Apremiado por sus acreedores, tuvo que vender lo que le quedaba, es decir, la renta vitalicia. Acabó por aceptar esta alternativa, por doscientos mil florines más y veinticuatro mil libras de renta; ello no le impidió mantener una actitud soberbia. Afortunadamente para nosotros, ya no tenía amigos.

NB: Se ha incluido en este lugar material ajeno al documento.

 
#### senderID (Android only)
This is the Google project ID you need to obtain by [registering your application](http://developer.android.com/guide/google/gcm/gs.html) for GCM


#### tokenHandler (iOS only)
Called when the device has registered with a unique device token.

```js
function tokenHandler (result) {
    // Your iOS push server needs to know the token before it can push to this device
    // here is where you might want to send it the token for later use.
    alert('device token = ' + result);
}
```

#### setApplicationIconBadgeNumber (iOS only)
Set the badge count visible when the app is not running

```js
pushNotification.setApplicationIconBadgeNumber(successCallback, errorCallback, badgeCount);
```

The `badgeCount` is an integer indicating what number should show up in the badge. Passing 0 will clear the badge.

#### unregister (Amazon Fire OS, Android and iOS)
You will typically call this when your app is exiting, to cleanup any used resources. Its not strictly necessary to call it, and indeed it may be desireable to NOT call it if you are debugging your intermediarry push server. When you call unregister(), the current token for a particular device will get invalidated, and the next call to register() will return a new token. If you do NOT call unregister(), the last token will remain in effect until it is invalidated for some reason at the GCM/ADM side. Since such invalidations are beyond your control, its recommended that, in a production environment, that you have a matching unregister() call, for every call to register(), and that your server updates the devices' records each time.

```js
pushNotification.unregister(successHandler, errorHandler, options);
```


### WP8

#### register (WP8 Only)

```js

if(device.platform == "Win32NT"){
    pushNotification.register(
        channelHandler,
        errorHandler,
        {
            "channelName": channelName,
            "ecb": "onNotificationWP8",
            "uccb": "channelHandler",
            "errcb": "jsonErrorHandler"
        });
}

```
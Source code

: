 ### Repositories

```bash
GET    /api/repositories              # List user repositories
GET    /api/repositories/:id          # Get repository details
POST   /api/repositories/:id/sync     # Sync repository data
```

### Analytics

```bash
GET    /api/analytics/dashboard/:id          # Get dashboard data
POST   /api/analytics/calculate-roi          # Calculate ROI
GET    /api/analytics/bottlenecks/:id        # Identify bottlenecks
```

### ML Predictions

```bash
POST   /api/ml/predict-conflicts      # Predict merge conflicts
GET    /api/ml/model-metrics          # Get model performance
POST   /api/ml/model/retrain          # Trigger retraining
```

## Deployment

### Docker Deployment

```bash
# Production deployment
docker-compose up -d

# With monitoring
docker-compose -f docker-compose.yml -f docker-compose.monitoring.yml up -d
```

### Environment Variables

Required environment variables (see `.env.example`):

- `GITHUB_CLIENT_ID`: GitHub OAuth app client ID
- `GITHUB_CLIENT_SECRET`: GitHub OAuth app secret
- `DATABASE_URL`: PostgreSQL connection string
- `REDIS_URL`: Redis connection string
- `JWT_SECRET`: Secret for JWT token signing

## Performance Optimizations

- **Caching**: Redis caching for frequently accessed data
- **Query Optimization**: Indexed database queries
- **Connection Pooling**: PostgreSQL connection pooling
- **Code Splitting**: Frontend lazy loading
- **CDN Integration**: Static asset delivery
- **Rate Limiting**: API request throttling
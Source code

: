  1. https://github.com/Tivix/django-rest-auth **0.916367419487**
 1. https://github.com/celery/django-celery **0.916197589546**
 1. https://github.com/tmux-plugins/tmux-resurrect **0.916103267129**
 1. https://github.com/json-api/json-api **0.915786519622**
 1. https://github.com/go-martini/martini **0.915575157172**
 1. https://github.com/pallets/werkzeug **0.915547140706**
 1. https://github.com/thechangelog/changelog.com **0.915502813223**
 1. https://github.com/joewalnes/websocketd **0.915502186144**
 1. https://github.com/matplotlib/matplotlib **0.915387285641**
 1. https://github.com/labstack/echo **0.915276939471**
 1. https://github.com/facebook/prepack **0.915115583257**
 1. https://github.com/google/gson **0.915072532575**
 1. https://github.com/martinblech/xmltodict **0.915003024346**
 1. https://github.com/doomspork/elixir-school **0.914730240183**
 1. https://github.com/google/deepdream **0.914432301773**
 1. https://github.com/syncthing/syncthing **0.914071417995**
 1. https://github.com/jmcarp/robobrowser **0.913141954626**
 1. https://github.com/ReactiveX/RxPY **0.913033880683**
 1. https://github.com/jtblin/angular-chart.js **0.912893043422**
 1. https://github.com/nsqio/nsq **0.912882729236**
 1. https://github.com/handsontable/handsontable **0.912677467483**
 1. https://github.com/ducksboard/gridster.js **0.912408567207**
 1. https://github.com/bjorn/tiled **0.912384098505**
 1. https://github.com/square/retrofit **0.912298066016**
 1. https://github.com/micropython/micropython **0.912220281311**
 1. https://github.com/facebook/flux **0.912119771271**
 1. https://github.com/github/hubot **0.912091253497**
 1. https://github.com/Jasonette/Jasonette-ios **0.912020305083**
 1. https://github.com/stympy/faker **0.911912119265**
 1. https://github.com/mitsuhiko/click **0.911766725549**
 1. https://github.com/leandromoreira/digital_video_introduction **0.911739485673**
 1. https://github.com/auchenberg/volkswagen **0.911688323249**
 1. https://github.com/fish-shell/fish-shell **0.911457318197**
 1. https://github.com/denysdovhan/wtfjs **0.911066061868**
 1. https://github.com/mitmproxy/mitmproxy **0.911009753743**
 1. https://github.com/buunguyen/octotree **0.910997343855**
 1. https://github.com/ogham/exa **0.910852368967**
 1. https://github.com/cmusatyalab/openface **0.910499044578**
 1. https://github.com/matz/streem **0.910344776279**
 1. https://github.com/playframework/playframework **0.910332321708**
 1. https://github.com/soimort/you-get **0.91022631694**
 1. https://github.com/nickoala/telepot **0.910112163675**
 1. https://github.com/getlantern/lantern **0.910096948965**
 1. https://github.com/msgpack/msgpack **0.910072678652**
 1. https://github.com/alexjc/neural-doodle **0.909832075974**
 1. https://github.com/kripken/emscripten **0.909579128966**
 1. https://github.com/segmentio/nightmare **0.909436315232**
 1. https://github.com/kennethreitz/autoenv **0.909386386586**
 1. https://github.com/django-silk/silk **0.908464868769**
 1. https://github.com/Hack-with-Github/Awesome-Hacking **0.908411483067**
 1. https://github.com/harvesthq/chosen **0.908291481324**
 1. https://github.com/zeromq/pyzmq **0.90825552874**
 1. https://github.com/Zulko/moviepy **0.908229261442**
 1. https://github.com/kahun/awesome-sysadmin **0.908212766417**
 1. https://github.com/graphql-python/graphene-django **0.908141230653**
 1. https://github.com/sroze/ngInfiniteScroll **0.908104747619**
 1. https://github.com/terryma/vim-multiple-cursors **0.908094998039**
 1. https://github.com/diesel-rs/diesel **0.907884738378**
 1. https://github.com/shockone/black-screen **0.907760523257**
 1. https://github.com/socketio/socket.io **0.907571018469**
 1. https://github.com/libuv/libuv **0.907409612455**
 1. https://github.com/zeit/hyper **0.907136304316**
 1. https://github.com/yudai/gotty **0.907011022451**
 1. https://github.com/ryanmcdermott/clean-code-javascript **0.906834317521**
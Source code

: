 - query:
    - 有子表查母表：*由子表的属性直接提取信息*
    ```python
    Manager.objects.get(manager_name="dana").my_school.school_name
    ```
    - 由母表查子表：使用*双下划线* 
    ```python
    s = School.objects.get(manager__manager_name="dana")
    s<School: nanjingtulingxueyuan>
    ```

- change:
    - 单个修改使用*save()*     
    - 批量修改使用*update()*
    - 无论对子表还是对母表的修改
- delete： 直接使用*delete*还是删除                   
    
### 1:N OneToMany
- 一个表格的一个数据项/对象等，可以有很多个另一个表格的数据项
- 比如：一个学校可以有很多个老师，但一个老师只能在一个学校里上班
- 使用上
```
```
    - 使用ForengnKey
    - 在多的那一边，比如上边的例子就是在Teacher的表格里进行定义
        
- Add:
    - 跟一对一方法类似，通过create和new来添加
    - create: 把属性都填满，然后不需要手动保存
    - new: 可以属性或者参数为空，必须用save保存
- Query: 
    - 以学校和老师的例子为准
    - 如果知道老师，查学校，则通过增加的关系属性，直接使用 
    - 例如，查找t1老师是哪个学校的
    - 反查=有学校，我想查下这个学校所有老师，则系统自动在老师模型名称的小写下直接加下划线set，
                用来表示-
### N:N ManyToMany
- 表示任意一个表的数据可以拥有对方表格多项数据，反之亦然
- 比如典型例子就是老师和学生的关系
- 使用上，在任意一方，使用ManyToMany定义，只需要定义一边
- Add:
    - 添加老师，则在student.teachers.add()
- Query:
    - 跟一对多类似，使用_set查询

Diré modestamente que yo concerté el acuerdo que permitió mantener a salvo el honor de Humberto y de sus súbditos. El título de delfín vienés no sería utilizado por el rey de Francia, sino por el mayor de los nietos de Felipe VI, y después por su hijo mayor. Así, los habitantes del delfinado, hasta ese momento independientes, podían conservar la ilusión de tener un príncipe que reinaba únicamente sobre ellos. Por eso el joven Carlos de Francia, después de ser investido en Lyon, tuvo que hacer, durante el invierno de 1349 y la primavera de 1350, una visita a sus nuevos estados. Cortejos, recepciones, fiestas. Os repito que tenía apenas once años. Pero con esa facilidad propia de los niños para adoptar la actitud propia de su papel se acostumbró a que en las ciudades lo recibieran con aclamaciones; a caminar entre testas inclinadas; a sentarse en un trono mientras los criados se apresuraban a deslizarse bajo los pies buen número de piezas de seda, de modo que aquéllos no colgasen en el vacío; a recibir el homenaje de los señores y a escuchar gravemente las quejas de las ciudades. Sorprendió por su dignidad, su afabilidad, el buen sentido de sus preguntas. La gente se enternecía con su seriedad; las lágrimas brotaban de los ojos de los viejos caballeros y de sus viejas esposas cuando aquel niño les aseguraba su amor y su amistad, elogiaba sus méritos y les decía que daba por descontada su fidelidad. La más mínima palabra de un príncipe es objeto de glosas infinitas, de modo que para quien la escucha cobra mayor importancia. Pero tratándose de un jovencito, de una miniatura de príncipe, ¡qué anécdotas conmovidas provocaba con la frase más sencilla! «A esa edad, es imposible fingir.» Y, sin embargo, fingía e incluso le complacía fingir, como les ocurre a todos los niños. Fingía interesarse en cada uno de los que se acercaban, e incluso si el interlocutor tenía un ojo apagado y una boca desdentada; fingía satisfacción por el regalo que le traían, aunque ya hubiese recibido cuatro iguales; fingía autoridad cuando un consejo municipal venía a quejarse por un problema de peaje o algún litigio comunal... «Si hubo injusticia, se respetarán vuestros derechos. Deseo que se realice con diligencia la investigación.» Había comprendido muy pronto que hablar en tono decidido producía un efecto considerable sin comprometer a nada.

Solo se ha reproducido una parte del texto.